┌──

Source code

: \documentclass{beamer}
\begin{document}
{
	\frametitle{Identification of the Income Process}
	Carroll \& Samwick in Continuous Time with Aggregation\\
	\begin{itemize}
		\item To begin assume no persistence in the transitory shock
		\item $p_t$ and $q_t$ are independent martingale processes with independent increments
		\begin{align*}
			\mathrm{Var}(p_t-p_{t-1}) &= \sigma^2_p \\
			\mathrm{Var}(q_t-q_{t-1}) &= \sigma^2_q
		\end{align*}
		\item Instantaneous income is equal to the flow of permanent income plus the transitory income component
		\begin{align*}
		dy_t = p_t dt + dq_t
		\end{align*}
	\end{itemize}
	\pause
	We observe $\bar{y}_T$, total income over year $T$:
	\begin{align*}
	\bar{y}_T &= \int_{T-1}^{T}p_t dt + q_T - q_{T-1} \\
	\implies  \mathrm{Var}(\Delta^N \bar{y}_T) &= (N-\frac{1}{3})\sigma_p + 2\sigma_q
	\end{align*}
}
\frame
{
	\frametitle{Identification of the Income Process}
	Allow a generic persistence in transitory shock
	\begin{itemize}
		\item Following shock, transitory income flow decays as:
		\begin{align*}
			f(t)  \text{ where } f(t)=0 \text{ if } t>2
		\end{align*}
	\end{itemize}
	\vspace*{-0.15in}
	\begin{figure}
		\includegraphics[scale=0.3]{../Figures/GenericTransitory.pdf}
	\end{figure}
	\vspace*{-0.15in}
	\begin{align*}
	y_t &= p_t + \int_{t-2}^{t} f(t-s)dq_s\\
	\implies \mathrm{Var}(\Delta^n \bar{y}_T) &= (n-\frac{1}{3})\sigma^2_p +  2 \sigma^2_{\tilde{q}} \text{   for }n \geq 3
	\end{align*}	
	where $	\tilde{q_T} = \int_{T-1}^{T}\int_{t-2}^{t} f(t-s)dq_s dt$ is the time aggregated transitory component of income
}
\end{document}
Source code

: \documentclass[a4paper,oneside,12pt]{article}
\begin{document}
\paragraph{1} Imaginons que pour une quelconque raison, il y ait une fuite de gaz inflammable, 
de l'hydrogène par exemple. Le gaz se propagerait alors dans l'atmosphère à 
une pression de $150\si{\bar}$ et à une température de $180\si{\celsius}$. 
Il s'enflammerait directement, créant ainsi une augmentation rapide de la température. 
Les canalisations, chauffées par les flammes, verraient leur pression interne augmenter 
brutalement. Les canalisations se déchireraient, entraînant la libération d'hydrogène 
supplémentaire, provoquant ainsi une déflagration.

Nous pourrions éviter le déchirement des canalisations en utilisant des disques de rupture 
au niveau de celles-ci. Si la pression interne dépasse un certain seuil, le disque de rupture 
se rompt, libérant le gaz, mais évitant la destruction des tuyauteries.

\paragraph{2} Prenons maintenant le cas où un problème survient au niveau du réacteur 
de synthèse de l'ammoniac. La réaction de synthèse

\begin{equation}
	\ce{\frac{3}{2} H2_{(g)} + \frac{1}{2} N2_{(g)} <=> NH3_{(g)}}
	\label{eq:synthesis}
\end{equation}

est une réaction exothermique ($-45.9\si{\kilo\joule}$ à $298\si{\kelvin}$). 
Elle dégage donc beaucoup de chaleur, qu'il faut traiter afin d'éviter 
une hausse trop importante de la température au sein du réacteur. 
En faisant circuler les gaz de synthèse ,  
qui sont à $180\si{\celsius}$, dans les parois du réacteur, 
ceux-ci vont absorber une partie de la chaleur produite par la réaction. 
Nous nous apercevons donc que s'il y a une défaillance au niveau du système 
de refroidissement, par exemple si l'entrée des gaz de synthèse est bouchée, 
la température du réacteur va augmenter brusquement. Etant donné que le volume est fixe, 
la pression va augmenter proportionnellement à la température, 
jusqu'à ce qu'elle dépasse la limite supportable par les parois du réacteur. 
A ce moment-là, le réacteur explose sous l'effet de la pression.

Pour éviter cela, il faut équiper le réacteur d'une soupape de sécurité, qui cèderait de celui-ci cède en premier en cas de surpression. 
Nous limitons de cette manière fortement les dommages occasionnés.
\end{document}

└──

▸ What to do
Nothing may be dropped or altered. Copy every line above.

▸ Answer section
Source code

: \documentclass{beamer}
\begin{document}
{
	\frametitle{Identification of the Income Process}
	Carroll \& Samwick in Continuous Time with Aggregation\\
	\begin{itemize}
		\item To begin assume no persistence in the transitory shock
		\item $p_t$ and $q_t$ are independent martingale processes with independent increments
		\begin{align*}
			\mathrm{Var}(p_t-p_{t-1}) &= \sigma^2_p \\
			\mathrm{Var}(q_t-q_{t-1}) &= \sigma^2_q
		\end{align*}
		\item Instantaneous income is equal to the flow of permanent income plus the transitory income component
		\begin{align*}
		dy_t = p_t dt + dq_t
		\end{align*}
	\end{itemize}
	\pause
	We observe $\bar{y}_T$, total income over year $T$:
	\begin{align*}
	\bar{y}_T &= \int_{T-1}^{T}p_t dt + q_T - q_{T-1} \\
	\implies  \mathrm{Var}(\Delta^N \bar{y}_T) &= (N-\frac{1}{3})\sigma_p + 2\sigma_q
	\end{align*}
}
\frame
{
	\frametitle{Identification of the Income Process}
	Allow a generic persistence in transitory shock
	\begin{itemize}
		\item Following shock, transitory income flow decays as:
		\begin{align*}
			f(t)  \text{ where } f(t)=0 \text{ if } t>2
		\end{align*}
	\end{itemize}
	\vspace*{-0.15in}
	\begin{figure}
		\includegraphics[scale=0.3]{../Figures/GenericTransitory.pdf}
	\end{figure}
	\vspace*{-0.15in}
	\begin{align*}
	y_t &= p_t + \int_{t-2}^{t} f(t-s)dq_s\\
	\implies \mathrm{Var}(\Delta^n \bar{y}_T) &= (n-\frac{1}{3})\sigma^2_p +  2 \sigma^2_{\tilde{q}} \text{   for }n \geq 3
	\end{align*}	
	where $	\tilde{q_T} = \int_{T-1}^{T}\int_{t-2}^{t} f(t-s)dq_s dt$ is the time aggregated transitory component of income
}
\end{document}
Source code

: \documentclass[a4paper,oneside,12pt]{article}
\begin{document}
\paragraph{1} Imaginons que pour une quelconque raison, il y ait une fuite de gaz inflammable, 
de l'hydrogène par exemple. Le gaz se propagerait alors dans l'atmosphère à 
une pression de $150\si{\bar}$ et à une température de $180\si{\celsius}$. 
Il s'enflammerait directement, créant ainsi une augmentation rapide de la température. 
Les canalisations, chauffées par les flammes, verraient leur pression interne augmenter 
brutalement. Les canalisations se déchireraient, entraînant la libération d'hydrogène 
supplémentaire, provoquant ainsi une déflagration.

Nous pourrions éviter le déchirement des canalisations en utilisant des disques de rupture 
au niveau de celles-ci. Si la pression interne dépasse un certain seuil, le disque de rupture 
se rompt, libérant le gaz, mais évitant la destruction des tuyauteries.

\paragraph{2} Prenons maintenant le cas où un problème survient au niveau du réacteur 
de synthèse de l'ammoniac. La réaction de synthèse

\begin{equation}
	\ce{\frac{3}{2} H2_{(g)} + \frac{1}{2} N2_{(g)} <=> NH3_{(g)}}
	\label{eq:synthesis}
\end{equation}

est une réaction exothermique ($-45.9\si{\kilo\joule}$ à $298\si{\kelvin}$). 
Elle dégage donc beaucoup de chaleur, qu'il faut traiter afin d'éviter 
une hausse trop importante de la température au sein du réacteur. 
En faisant circuler les gaz de synthèse ,  
qui sont à $180\si{\celsius}$, dans les parois du réacteur, 
ceux-ci vont absorber une partie de la chaleur produite par la réaction. 
Nous nous apercevons donc que s'il y a une défaillance au niveau du système 
de refroidissement, par exemple si l'entrée des gaz de synthèse est bouchée, 
la température du réacteur va augmenter brusquement. Etant donné que le volume est fixe, 
la pression va augmenter proportionnellement à la température, 
jusqu'à ce qu'elle dépasse la limite supportable par les parois du réacteur. 
A ce moment-là, le réacteur explose sous l'effet de la pression.

Pour éviter cela, il faut équiper le réacteur d'une soupape de sécurité, qui cèderait de celui-ci cède en premier en cas de surpression. 
Nous limitons de cette manière fortement les dommages occasionnés.
\end{document}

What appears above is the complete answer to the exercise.